(Records from a dataset)
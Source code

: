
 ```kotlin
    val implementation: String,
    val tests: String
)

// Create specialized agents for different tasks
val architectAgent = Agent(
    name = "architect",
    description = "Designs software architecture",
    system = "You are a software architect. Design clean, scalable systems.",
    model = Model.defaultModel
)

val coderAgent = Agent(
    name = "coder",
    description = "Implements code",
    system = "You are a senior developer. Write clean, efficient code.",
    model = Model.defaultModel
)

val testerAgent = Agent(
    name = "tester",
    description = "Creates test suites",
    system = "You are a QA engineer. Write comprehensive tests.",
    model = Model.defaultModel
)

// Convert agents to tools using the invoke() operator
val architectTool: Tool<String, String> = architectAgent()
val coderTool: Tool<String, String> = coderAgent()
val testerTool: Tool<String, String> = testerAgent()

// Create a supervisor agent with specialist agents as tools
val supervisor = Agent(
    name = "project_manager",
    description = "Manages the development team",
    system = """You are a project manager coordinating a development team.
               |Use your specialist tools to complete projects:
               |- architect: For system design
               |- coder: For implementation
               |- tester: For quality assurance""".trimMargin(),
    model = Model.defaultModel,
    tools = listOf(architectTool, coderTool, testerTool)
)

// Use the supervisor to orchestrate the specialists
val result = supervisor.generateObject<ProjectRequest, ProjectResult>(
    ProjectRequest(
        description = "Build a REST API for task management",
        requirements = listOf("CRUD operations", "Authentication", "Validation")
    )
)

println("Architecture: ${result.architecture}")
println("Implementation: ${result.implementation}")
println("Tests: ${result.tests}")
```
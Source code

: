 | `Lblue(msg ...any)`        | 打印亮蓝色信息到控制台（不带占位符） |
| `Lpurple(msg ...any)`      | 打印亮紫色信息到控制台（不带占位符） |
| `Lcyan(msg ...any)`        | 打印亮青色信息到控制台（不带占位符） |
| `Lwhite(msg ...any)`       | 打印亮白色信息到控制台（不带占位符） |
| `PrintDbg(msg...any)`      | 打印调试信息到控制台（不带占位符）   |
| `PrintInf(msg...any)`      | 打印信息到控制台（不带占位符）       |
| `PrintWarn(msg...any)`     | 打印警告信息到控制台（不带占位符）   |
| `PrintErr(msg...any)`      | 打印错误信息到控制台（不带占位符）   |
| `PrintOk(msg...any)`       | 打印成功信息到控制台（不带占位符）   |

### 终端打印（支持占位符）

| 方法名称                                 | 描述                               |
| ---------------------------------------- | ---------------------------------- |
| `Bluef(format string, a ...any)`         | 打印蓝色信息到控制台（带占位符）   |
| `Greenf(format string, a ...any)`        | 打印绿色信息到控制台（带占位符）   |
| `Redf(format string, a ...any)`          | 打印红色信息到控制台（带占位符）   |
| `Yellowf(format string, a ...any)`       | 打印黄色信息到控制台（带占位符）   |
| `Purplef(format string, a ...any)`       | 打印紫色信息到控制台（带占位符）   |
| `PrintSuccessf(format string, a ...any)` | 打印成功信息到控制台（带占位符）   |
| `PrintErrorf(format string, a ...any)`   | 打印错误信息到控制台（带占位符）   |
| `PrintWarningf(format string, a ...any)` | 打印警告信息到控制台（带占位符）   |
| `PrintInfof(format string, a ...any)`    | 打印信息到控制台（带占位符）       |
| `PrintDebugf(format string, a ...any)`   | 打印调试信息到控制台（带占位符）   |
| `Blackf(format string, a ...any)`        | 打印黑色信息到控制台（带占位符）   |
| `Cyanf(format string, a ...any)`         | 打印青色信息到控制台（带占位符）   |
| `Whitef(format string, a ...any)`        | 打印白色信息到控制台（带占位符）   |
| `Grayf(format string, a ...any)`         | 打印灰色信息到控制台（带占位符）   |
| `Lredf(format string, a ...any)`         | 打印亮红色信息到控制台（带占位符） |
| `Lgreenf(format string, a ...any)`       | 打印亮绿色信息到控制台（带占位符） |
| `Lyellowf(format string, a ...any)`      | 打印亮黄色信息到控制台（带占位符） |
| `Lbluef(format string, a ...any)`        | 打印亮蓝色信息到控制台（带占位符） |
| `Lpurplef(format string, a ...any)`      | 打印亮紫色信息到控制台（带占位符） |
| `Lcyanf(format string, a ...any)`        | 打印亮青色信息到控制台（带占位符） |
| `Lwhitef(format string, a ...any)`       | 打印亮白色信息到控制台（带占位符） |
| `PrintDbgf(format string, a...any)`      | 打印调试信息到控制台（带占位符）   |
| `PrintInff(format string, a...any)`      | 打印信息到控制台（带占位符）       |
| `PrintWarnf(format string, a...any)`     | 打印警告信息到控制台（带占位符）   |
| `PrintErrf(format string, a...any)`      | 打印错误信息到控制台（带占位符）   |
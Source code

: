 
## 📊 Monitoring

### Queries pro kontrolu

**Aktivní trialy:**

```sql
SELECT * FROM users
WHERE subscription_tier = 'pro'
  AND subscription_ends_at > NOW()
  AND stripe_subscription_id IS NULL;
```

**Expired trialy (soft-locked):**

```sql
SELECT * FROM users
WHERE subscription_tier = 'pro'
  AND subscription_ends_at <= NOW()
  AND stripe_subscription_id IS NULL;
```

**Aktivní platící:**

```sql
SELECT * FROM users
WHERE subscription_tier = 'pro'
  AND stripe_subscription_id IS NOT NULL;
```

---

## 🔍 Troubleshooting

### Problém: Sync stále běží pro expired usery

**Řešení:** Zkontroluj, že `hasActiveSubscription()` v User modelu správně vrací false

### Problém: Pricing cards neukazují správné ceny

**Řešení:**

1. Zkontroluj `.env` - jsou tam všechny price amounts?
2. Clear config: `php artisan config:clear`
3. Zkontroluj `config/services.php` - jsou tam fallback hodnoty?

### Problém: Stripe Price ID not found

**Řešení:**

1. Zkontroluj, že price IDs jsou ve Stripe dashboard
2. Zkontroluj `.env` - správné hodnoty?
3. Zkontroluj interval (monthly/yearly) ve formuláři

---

EXERCISE GOAL — In the entries above, locate every line with the word "agents" and copy it.

ANSWER TO THE EXERCISE —
// Create specialized agents for different tasks
// Convert agents to tools using the invoke() operator
// Create a supervisor agent with specialist agents as tools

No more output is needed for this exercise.